[Dataset entries]

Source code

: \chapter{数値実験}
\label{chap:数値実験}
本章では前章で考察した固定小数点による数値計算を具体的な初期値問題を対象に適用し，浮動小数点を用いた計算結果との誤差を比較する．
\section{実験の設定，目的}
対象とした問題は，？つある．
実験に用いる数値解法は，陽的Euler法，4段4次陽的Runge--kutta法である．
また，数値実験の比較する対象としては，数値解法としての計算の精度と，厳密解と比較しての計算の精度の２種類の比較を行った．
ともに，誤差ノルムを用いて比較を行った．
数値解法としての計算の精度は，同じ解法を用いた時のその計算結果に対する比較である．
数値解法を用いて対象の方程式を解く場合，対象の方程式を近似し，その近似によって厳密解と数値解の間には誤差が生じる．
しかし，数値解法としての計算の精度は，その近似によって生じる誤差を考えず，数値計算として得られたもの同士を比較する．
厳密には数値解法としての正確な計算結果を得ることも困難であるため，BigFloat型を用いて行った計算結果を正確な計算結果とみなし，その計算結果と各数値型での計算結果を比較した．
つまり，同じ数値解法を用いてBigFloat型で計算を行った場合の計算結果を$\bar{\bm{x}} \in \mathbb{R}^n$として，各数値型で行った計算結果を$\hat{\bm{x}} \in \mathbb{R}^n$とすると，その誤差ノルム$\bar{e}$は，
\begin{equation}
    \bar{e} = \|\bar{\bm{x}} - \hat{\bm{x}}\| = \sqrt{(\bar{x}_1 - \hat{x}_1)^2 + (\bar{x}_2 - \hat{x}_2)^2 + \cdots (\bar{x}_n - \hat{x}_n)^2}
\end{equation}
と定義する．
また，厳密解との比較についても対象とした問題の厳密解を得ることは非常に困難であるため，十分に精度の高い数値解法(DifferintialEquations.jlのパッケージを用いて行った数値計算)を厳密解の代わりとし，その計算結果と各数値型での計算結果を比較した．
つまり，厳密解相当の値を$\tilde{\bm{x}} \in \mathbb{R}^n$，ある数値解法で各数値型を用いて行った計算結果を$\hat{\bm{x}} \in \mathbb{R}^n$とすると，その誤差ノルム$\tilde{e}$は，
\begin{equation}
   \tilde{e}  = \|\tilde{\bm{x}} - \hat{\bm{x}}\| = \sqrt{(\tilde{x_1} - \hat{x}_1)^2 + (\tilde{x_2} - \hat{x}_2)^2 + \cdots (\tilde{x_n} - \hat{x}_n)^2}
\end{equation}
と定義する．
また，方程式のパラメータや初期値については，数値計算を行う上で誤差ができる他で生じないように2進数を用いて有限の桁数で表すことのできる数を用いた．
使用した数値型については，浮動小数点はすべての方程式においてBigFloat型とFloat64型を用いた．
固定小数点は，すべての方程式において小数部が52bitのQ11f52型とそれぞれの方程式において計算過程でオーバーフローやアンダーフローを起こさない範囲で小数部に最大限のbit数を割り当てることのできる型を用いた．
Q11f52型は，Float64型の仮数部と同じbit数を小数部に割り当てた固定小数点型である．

◆ EXERCISE AIM: Please write out exactly the lines from the start of the data through the line that contains "使用した数値型については，浮", both ends included, and nothing else.

◆ SOLUTION:
Source code

: \chapter{数値実験}
\label{chap:数値実験}
本章では前章で考察した固定小数点による数値計算を具体的な初期値問題を対象に適用し，浮動小数点を用いた計算結果との誤差を比較する．
\section{実験の設定，目的}
対象とした問題は，？つある．
実験に用いる数値解法は，陽的Euler法，4段4次陽的Runge--kutta法である．
また，数値実験の比較する対象としては，数値解法としての計算の精度と，厳密解と比較しての計算の精度の２種類の比較を行った．
ともに，誤差ノルムを用いて比較を行った．
数値解法としての計算の精度は，同じ解法を用いた時のその計算結果に対する比較である．
数値解法を用いて対象の方程式を解く場合，対象の方程式を近似し，その近似によって厳密解と数値解の間には誤差が生じる．
しかし，数値解法としての計算の精度は，その近似によって生じる誤差を考えず，数値計算として得られたもの同士を比較する．
厳密には数値解法としての正確な計算結果を得ることも困難であるため，BigFloat型を用いて行った計算結果を正確な計算結果とみなし，その計算結果と各数値型での計算結果を比較した．
つまり，同じ数値解法を用いてBigFloat型で計算を行った場合の計算結果を$\bar{\bm{x}} \in \mathbb{R}^n$として，各数値型で行った計算結果を$\hat{\bm{x}} \in \mathbb{R}^n$とすると，その誤差ノルム$\bar{e}$は，
\begin{equation}
    \bar{e} = \|\bar{\bm{x}} - \hat{\bm{x}}\| = \sqrt{(\bar{x}_1 - \hat{x}_1)^2 + (\bar{x}_2 - \hat{x}_2)^2 + \cdots (\bar{x}_n - \hat{x}_n)^2}
\end{equation}
と定義する．
また，厳密解との比較についても対象とした問題の厳密解を得ることは非常に困難であるため，十分に精度の高い数値解法(DifferintialEquations.jlのパッケージを用いて行った数値計算)を厳密解の代わりとし，その計算結果と各数値型での計算結果を比較した．
つまり，厳密解相当の値を$\tilde{\bm{x}} \in \mathbb{R}^n$，ある数値解法で各数値型を用いて行った計算結果を$\hat{\bm{x}} \in \mathbb{R}^n$とすると，その誤差ノルム$\tilde{e}$は，
\begin{equation}
   \tilde{e}  = \|\tilde{\bm{x}} - \hat{\bm{x}}\| = \sqrt{(\tilde{x_1} - \hat{x}_1)^2 + (\tilde{x_2} - \hat{x}_2)^2 + \cdots (\tilde{x_n} - \hat{x}_n)^2}
\end{equation}
と定義する．
また，方程式のパラメータや初期値については，数値計算を行う上で誤差ができる他で生じないように2進数を用いて有限の桁数で表すことのできる数を用いた．
使用した数値型については，浮動小数点はすべての方程式においてBigFloat型とFloat64型を用いた．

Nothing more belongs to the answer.